### Available records
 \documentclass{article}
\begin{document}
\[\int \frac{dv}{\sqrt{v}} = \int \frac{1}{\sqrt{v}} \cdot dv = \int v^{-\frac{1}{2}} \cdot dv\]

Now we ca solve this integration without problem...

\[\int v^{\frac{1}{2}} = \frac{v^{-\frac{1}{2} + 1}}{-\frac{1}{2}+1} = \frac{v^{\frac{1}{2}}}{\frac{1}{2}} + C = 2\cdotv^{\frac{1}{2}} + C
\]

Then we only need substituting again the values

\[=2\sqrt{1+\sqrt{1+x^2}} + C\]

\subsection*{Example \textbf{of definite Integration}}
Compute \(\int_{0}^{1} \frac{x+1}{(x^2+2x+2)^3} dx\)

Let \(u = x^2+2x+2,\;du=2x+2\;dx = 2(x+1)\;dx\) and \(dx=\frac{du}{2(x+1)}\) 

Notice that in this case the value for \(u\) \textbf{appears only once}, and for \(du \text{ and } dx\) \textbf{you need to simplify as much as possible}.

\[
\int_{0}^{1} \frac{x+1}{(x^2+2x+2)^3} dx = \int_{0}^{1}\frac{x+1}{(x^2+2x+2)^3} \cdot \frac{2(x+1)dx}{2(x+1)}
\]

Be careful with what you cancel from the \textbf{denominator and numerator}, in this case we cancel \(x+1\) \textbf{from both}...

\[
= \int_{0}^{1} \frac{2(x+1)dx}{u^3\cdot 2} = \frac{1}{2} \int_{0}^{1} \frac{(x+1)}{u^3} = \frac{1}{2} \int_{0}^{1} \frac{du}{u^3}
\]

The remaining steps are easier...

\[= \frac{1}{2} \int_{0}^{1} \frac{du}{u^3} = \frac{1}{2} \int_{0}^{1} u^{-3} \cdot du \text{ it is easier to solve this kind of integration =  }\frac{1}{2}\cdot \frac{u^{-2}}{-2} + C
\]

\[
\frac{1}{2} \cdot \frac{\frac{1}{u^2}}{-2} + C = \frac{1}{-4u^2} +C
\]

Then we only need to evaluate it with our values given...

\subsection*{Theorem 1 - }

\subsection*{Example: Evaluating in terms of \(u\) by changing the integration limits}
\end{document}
* * *
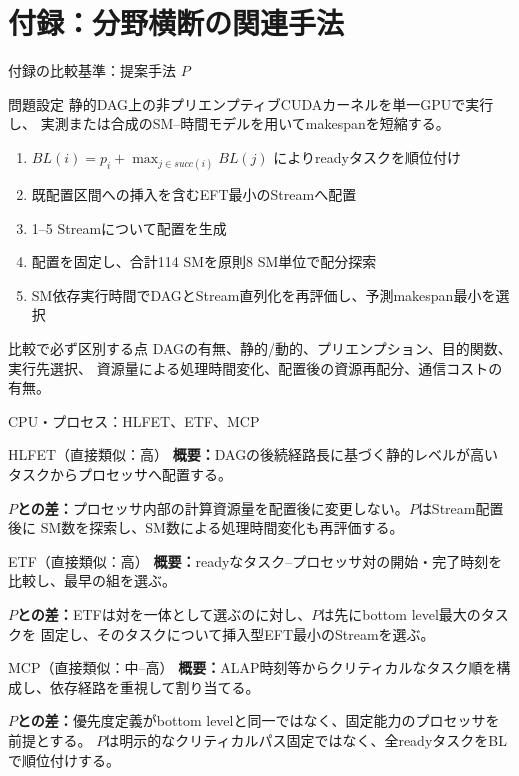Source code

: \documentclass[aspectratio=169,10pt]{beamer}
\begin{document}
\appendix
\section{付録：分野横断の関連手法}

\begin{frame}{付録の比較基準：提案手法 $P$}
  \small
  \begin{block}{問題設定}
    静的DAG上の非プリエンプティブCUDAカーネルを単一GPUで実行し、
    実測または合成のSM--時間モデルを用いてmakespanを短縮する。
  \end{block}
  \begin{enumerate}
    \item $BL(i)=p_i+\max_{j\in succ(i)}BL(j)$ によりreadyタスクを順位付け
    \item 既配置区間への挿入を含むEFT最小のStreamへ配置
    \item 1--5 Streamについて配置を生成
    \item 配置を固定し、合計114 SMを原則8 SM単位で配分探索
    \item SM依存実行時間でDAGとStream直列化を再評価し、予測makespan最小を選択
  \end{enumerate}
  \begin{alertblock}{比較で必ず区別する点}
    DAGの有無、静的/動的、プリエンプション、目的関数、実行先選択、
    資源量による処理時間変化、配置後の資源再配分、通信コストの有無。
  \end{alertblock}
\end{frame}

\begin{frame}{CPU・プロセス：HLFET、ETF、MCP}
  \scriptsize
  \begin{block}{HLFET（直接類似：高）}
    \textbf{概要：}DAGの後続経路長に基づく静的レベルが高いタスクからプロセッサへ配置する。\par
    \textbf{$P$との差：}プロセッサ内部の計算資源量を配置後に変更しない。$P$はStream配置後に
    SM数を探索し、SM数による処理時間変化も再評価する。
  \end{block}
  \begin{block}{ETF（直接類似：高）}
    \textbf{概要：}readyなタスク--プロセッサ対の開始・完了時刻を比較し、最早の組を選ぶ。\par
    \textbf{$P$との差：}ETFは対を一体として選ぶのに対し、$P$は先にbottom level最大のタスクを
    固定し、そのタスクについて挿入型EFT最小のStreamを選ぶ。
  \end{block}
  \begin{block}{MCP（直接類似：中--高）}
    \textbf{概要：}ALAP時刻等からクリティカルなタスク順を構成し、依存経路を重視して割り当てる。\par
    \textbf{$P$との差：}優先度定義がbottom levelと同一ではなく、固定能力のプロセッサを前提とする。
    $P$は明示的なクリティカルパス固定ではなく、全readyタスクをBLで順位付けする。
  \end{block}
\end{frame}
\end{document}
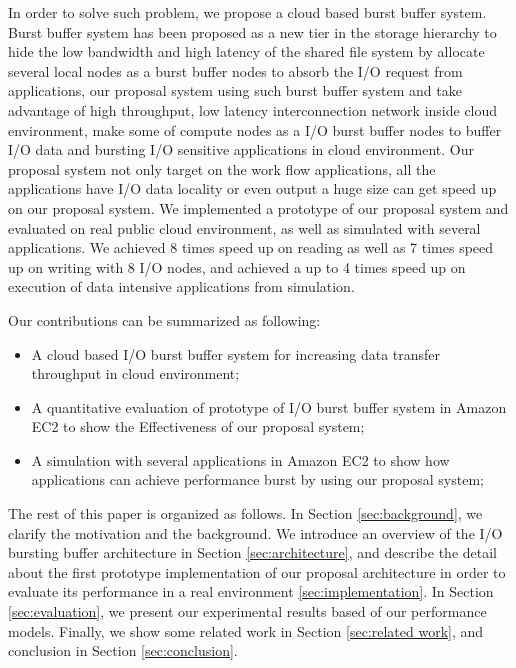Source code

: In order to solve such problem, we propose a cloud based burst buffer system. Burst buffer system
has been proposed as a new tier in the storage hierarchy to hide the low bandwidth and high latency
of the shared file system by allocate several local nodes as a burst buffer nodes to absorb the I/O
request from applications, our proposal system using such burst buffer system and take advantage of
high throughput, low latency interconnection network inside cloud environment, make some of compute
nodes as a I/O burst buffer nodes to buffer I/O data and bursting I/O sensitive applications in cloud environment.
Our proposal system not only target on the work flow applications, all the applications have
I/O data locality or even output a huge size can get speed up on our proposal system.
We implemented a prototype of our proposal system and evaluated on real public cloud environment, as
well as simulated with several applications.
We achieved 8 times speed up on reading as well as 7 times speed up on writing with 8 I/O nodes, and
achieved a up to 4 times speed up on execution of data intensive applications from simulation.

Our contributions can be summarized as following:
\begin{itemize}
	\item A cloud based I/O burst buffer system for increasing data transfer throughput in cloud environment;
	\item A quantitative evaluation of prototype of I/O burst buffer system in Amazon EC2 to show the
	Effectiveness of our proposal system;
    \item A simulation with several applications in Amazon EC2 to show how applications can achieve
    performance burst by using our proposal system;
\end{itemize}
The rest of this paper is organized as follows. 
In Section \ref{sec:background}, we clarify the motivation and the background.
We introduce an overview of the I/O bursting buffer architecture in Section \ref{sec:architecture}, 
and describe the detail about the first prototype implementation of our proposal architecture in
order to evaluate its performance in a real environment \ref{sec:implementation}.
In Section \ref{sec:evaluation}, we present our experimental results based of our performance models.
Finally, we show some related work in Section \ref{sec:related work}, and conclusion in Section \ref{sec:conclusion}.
---
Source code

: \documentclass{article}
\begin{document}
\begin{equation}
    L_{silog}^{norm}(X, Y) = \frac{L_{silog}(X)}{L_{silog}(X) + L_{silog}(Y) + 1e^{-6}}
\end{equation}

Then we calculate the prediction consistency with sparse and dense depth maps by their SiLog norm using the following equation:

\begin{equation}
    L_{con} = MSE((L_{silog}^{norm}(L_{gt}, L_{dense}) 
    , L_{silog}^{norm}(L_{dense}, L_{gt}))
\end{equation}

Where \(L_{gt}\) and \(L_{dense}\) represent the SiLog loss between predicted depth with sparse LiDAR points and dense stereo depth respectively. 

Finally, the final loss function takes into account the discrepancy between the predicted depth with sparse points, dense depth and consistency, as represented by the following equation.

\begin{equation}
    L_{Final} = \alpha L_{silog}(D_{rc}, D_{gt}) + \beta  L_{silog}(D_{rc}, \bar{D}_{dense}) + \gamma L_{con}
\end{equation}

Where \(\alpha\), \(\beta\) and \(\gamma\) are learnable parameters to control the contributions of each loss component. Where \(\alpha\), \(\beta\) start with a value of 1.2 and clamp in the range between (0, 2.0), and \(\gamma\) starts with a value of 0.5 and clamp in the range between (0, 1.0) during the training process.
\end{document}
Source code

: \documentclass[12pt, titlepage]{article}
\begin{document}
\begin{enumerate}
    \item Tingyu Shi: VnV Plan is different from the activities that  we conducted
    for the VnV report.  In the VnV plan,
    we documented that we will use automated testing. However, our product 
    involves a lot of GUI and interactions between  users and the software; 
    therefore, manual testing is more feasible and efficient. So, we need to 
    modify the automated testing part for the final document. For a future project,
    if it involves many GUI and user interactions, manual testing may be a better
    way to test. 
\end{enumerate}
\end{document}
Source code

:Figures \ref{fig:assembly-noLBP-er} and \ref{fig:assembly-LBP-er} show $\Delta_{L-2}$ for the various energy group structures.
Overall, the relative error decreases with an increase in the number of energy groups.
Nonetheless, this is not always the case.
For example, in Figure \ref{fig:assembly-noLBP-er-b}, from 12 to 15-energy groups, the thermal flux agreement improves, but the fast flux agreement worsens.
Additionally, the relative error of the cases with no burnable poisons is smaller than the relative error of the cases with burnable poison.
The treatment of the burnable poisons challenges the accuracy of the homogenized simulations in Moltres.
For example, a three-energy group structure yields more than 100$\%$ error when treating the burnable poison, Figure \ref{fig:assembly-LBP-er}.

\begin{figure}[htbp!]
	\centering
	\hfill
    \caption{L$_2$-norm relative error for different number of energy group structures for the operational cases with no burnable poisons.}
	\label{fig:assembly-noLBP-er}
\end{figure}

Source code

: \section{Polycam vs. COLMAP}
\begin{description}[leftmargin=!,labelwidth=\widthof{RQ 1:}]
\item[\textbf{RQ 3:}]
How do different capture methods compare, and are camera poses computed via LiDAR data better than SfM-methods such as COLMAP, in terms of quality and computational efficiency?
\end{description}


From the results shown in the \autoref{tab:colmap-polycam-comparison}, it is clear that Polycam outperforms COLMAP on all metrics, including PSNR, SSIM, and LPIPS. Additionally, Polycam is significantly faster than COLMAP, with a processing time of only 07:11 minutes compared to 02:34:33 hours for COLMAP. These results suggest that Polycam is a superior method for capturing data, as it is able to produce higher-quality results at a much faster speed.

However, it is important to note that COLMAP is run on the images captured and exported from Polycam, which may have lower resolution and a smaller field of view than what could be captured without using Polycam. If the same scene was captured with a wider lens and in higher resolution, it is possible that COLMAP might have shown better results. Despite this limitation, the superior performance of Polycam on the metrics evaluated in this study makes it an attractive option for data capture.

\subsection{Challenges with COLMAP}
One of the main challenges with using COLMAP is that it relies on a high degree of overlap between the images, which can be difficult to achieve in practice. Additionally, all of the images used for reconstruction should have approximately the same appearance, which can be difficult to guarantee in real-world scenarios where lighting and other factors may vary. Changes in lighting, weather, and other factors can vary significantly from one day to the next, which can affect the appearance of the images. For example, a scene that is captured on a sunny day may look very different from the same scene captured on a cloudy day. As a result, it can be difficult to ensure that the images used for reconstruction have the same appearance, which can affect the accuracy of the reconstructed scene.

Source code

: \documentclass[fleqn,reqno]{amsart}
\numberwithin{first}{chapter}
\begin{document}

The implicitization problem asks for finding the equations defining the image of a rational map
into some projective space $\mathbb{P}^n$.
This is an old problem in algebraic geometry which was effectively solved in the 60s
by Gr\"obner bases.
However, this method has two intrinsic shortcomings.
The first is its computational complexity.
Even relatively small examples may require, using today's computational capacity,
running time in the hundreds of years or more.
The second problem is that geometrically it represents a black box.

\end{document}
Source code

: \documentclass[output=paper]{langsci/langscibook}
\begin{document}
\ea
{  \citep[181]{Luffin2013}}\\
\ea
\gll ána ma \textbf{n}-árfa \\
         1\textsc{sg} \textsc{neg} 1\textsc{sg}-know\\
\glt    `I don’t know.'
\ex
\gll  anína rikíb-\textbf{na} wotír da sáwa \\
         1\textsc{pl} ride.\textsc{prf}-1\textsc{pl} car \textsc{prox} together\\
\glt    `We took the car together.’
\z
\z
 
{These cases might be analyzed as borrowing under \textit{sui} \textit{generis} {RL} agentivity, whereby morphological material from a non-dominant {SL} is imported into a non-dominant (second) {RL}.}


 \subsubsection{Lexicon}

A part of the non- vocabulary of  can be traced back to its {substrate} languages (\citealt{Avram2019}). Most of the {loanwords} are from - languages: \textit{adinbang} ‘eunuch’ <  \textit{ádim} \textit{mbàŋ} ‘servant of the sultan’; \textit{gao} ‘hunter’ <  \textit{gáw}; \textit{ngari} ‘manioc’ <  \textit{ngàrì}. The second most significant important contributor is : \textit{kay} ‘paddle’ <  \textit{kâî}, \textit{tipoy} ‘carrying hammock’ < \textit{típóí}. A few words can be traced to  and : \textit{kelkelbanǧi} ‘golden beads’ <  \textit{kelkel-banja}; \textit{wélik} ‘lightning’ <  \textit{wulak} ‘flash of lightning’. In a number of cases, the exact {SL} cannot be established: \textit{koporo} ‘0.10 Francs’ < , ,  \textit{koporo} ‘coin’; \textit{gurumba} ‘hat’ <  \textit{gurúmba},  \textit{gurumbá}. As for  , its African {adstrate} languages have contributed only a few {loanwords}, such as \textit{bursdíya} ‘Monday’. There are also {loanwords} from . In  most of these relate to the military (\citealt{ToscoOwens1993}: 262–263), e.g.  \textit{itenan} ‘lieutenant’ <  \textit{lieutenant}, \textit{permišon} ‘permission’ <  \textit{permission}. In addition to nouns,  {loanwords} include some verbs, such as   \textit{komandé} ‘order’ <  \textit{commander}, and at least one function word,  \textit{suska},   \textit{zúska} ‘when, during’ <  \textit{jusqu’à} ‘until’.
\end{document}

### Work to be completed
Each line from the one that contains "静的DAG上の非プリエンプティブCUDAカーネルを単一GPUで実行し、" down to the one that contains "nodes as a I/O" is to be returned exactly as it stands above, both ends included, with pictures removed.

### Response to this task
    静的DAG上の非プリエンプティブCUDAカーネルを単一GPUで実行し、
    実測または合成のSM--時間モデルを用いてmakespanを短縮する。
  \end{block}
  \begin{enumerate}
    \item $BL(i)=p_i+\max_{j\in succ(i)}BL(j)$ によりreadyタスクを順位付け
    \item 既配置区間への挿入を含むEFT最小のStreamへ配置
    \item 1--5 Streamについて配置を生成
    \item 配置を固定し、合計114 SMを原則8 SM単位で配分探索
    \item SM依存実行時間でDAGとStream直列化を再評価し、予測makespan最小を選択
  \end{enumerate}
  \begin{alertblock}{比較で必ず区別する点}
    DAGの有無、静的/動的、プリエンプション、目的関数、実行先選択、
    資源量による処理時間変化、配置後の資源再配分、通信コストの有無。
  \end{alertblock}
\end{frame}

\begin{frame}{CPU・プロセス：HLFET、ETF、MCP}
  \scriptsize
  \begin{block}{HLFET（直接類似：高）}
    \textbf{概要：}DAGの後続経路長に基づく静的レベルが高いタスクからプロセッサへ配置する。\par
    \textbf{$P$との差：}プロセッサ内部の計算資源量を配置後に変更しない。$P$はStream配置後に
    SM数を探索し、SM数による処理時間変化も再評価する。
  \end{block}
  \begin{block}{ETF（直接類似：高）}
    \textbf{概要：}readyなタスク--プロセッサ対の開始・完了時刻を比較し、最早の組を選ぶ。\par
    \textbf{$P$との差：}ETFは対を一体として選ぶのに対し、$P$は先にbottom level最大のタスクを
    固定し、そのタスクについて挿入型EFT最小のStreamを選ぶ。
  \end{block}
  \begin{block}{MCP（直接類似：中--高）}
    \textbf{概要：}ALAP時刻等からクリティカルなタスク順を構成し、依存経路を重視して割り当てる。\par
    \textbf{$P$との差：}優先度定義がbottom levelと同一ではなく、固定能力のプロセッサを前提とする。
    $P$は明示的なクリティカルパス固定ではなく、全readyタスクをBLで順位付けする。
  \end{block}
\end{frame}
\end{document}
Source code

: In order to solve such problem, we propose a cloud based burst buffer system. Burst buffer system
has been proposed as a new tier in the storage hierarchy to hide the low bandwidth and high latency
of the shared file system by allocate several local nodes as a burst buffer nodes to absorb the I/O
request from applications, our proposal system using such burst buffer system and take advantage of
high throughput, low latency interconnection network inside cloud environment, make some of compute
nodes as a I/O burst buffer nodes to buffer I/O data and bursting I/O sensitive applications in cloud environment.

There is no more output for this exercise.